Pour le reste, je regrette toutefois l'imprécision de la notion de « libéralisme », citée voire discutée à de multiples reprises au fil de ces quelques 300 pages, mais aux contours très flous, semblant même revêtir différents sens selon les passages, rendant peu compréhensible la pensée d' Alexandre Soljénitsyne à cet égard.
Le chapitre consacré à Stolypine est en revanche particulièrement marquant. Et malgré toute la prudence apportée entre autres par Alain Besançon dans son avant-propos, on se prend à rêver à ce qu'auraient pu devenir la Russie et le monde si cet homme exceptionnel n'avait pas été lâché lamentablement par le dernier tsar et que ses réformes avaient pu aboutir.

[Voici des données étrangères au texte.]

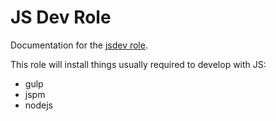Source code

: # JS Dev Role

Documentation for the [jsdev role](/roles/jsdev).

This role will install things usually required to develop with JS:

- gulp
- jspm
- nodejs

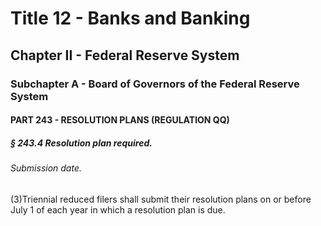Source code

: 
# Title 12 - Banks and Banking
## Chapter II - Federal Reserve System
### Subchapter A - Board of Governors of the Federal Reserve System
#### PART 243 - RESOLUTION PLANS (REGULATION QQ)
##### § 243.4 Resolution plan required.
###### Submission date.

(3)Triennial reduced filers shall submit their resolution plans on or before July 1 of each year in which a resolution plan is due.
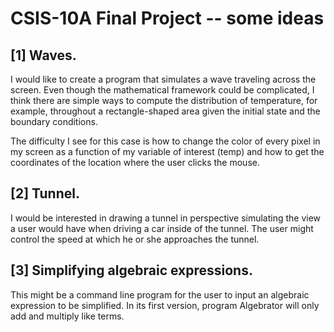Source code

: # CSIS-10A Final Project -- some ideas

## [1] Waves.

I would like to create a program that simulates a wave traveling across the screen.
Even though the mathematical framework could be complicated, I think there are simple ways to compute the distribution of temperature, for example, throughout a rectangle-shaped area given the initial state and the boundary conditions.

The difficulty I see for this case is how to change the color of every pixel in my screen as a function of my variable of interest (temp) and how to get the coordinates of the location where the user clicks the mouse.

## [2] Tunnel.

I would be interested in drawing a tunnel in perspective simulating the view a user would have when driving a car inside of the tunnel.
The user might control the speed at which he or she approaches the tunnel.

## [3] Simplifying algebraic expressions.

This might be a command line program for the user to input an algebraic expression to be simplified.
In its first version, program Algebrator will only add and multiply like terms.

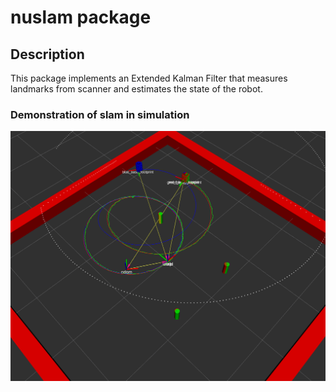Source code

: # nuslam package

## Description
This package implements an Extended Kalman Filter that measures landmarks from scanner and estimates the state of the robot. 

### Demonstration of slam in simulation

![image](./images/slam_3robots.png)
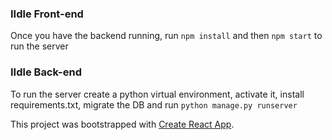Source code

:### IIdle Front-end

Once you have the backend running, run `npm install` and then `npm start` to run the server

### IIdle Back-end

To run the server create a python virtual environment, activate it, install requirements.txt, migrate the DB and 
run `python manage.py runserver`

This project was bootstrapped with [Create React App](https://github.com/facebook/create-react-app).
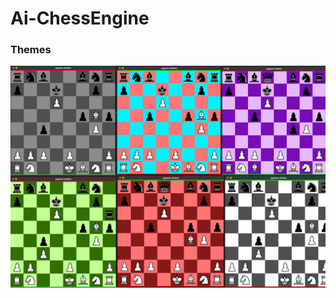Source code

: # Ai-ChessEngine

### Themes

<img src="https://github.com/foo290/Ai-ChessEngine/blob/structured-code/readme_images(Non-Project)/chess_themes.png">
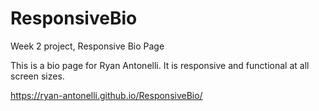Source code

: # ResponsiveBio
Week 2 project, Responsive Bio Page


This is a bio page for Ryan Antonelli. It is responsive and functional at all screen sizes.

https://ryan-antonelli.github.io/ResponsiveBio/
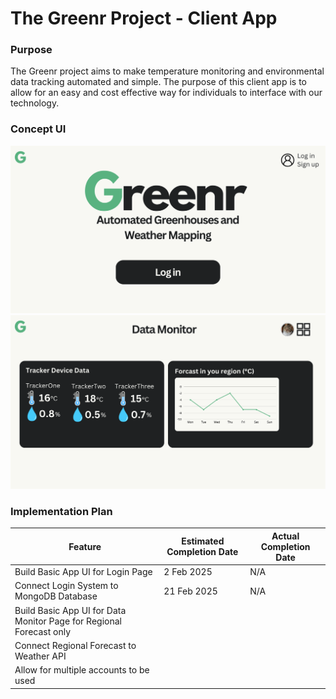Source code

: # The Greenr Project - Client App

### Purpose
The Greenr project aims to make temperature monitoring and environmental data tracking automated and simple. The purpose of this client app is to allow for an easy and cost effective way for individuals to interface with our technology.

### Concept UI
![Login Page](./concept_images/LoginPage.png)
![Data Monitor Page](./concept_images/DataMonitorPage.png)

### Implementation Plan
| Feature | Estimated Completion Date | Actual Completion Date |
| ------- | ------------------------- | ---------------------- |
| Build Basic App UI for Login Page | 2 Feb 2025 | N/A |
| Connect Login System to MongoDB Database | 21 Feb 2025 | N/A |
| Build Basic App UI for Data Monitor Page for Regional Forecast only | | |
| Connect Regional Forecast to Weather API | | |
| Allow for multiple accounts to be used | | |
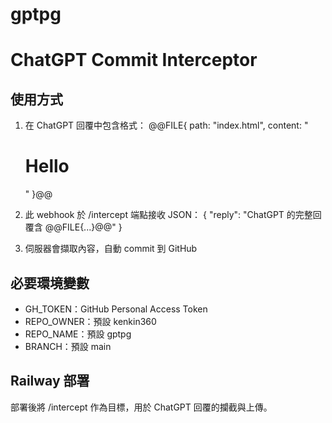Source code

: # gptpg

# ChatGPT Commit Interceptor

## 使用方式

1. 在 ChatGPT 回覆中包含格式：
   @@FILE{ path: "index.html", content: "<h1>Hello</h1>" }@@

2. 此 webhook 於 /intercept 端點接收 JSON：
   { "reply": "ChatGPT 的完整回覆含 @@FILE{...}@@" }

3. 伺服器會擷取內容，自動 commit 到 GitHub

## 必要環境變數

- GH_TOKEN：GitHub Personal Access Token
- REPO_OWNER：預設 kenkin360
- REPO_NAME：預設 gptpg
- BRANCH：預設 main

## Railway 部署

部署後將 /intercept 作為目標，用於 ChatGPT 回覆的攔截與上傳。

Pour finir, Daniel Mahoney ne néglige pas non plus toute la dimension spirituelle et chrétienne, bien présente tout au long de cette lecture, qui caractérise la pensée du grand auteur russe.
Un essai, au total, fort intéressant et de qualité, qui constitue un bel hommage en la mémoire de cet homme exceptionnel que fut Alexandre Soljénitsyne, hélas décédé avant même la parution de cet ouvrage.